Friday 23 May 2014

The Artt of Diving

This post features a Jughead page by Samm Schwartz. He seems to have done a bit more research than fellow artist Dan DeCarlo (whose work will feature in future entries) who often just drew hoses coming straight out of the cylinder with no obvious regulator in sight!

Samuel Schwartz was born in New York in 1920. Known as Sam, he added the second m to his name to make it more unusual. He joined publishers MLJ in 1942, shortly after the creation of Archie, the character that would eventually give his name to the company.

Schwartz was the main artist on the spin-off comic Jughead through most of the 50s and 60s before joining Tower Comics where, in addition to editorial duties, he created the humour title Tippy Teen. After Tower ceased publishing he spent a year at DC, working on their teen character Debbi, before returning to Archie Comics where he once again worked on Jughead.

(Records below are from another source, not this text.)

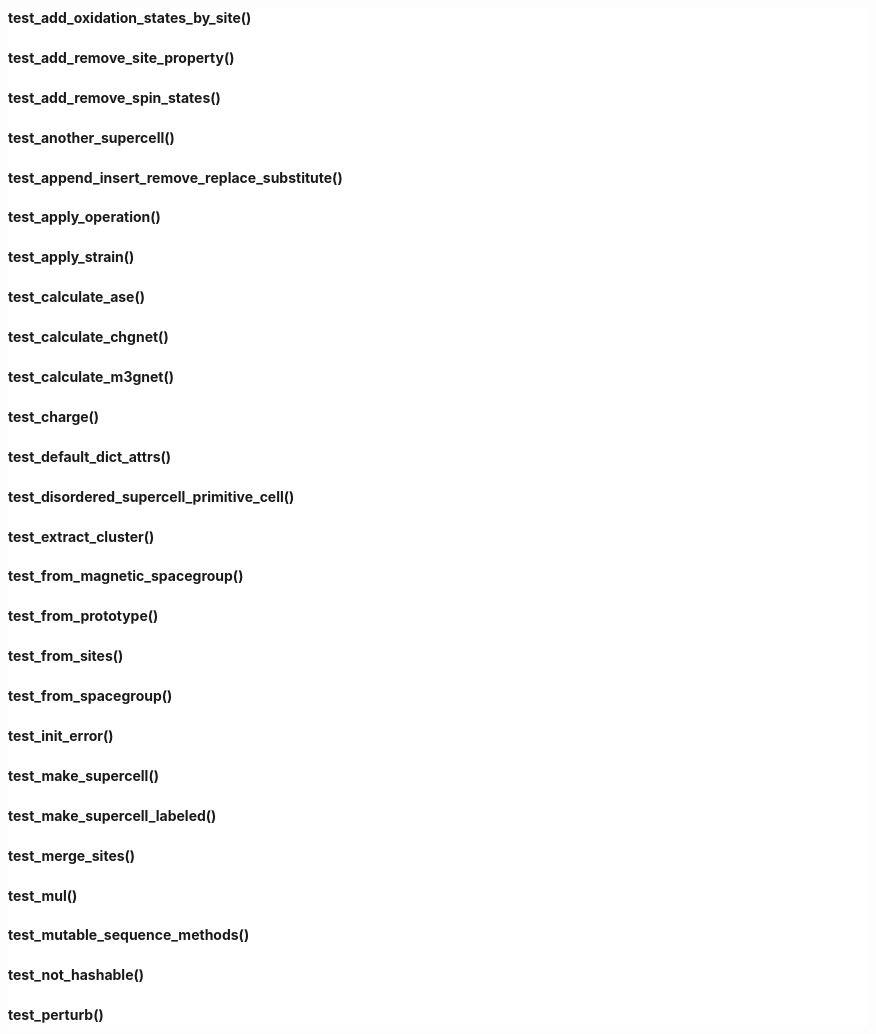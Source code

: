#### test_add_oxidation_states_by_site()

#### test_add_remove_site_property()

#### test_add_remove_spin_states()

#### test_another_supercell()

#### test_append_insert_remove_replace_substitute()

#### test_apply_operation()

#### test_apply_strain()

#### test_calculate_ase()

#### test_calculate_chgnet()

#### test_calculate_m3gnet()

#### test_charge()

#### test_default_dict_attrs()

#### test_disordered_supercell_primitive_cell()

#### test_extract_cluster()

#### test_from_magnetic_spacegroup()

#### test_from_prototype()

#### test_from_sites()

#### test_from_spacegroup()

#### test_init_error()

#### test_make_supercell()

#### test_make_supercell_labeled()

#### test_merge_sites()

#### test_mul()

#### test_mutable_sequence_methods()

#### test_not_hashable()

#### test_perturb()
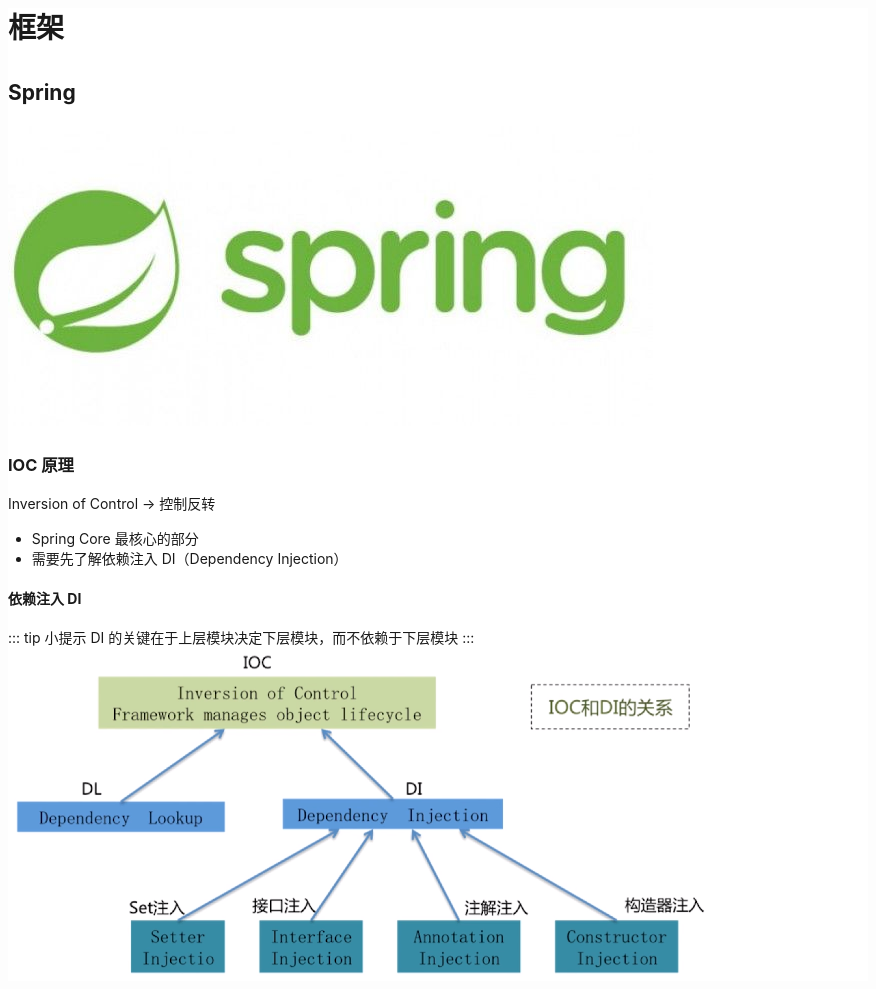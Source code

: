 # 框架

## Spring

![Springlogo](../.vuepress/public/springlogo.jpg)

### IOC 原理

Inversion of Control -> 控制反转

- Spring Core 最核心的部分
- 需要先了解依赖注入 DI（Dependency Injection）

#### 依赖注入 DI

::: tip 小提示
DI 的关键在于上层模块决定下层模块，而不依赖于下层模块
:::
![IOC和DI的关系](../.vuepress/public/iocdiguanxi.jpg)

Schwartz had a looser, simpler style than contemporaries such as DeCarlo and he liked to play with the design of the pages. Characters would be drawn in silhouette, panel borders would be omitted and a favourite trick was to have heads, arms and feet extending into neighbouring panels. You can see an example of two of these in the first panel of the page below which comes from Archie Giant Series Magazine #157 -  The World of Jughead, published in 1968. This is actually a reprint from Archie's Pal, Jughead #99 (1963) and Veronica's hair has been subtly changed from the original, with a curl added to the ends.

Samm Schwartz died in 1997 aged 77.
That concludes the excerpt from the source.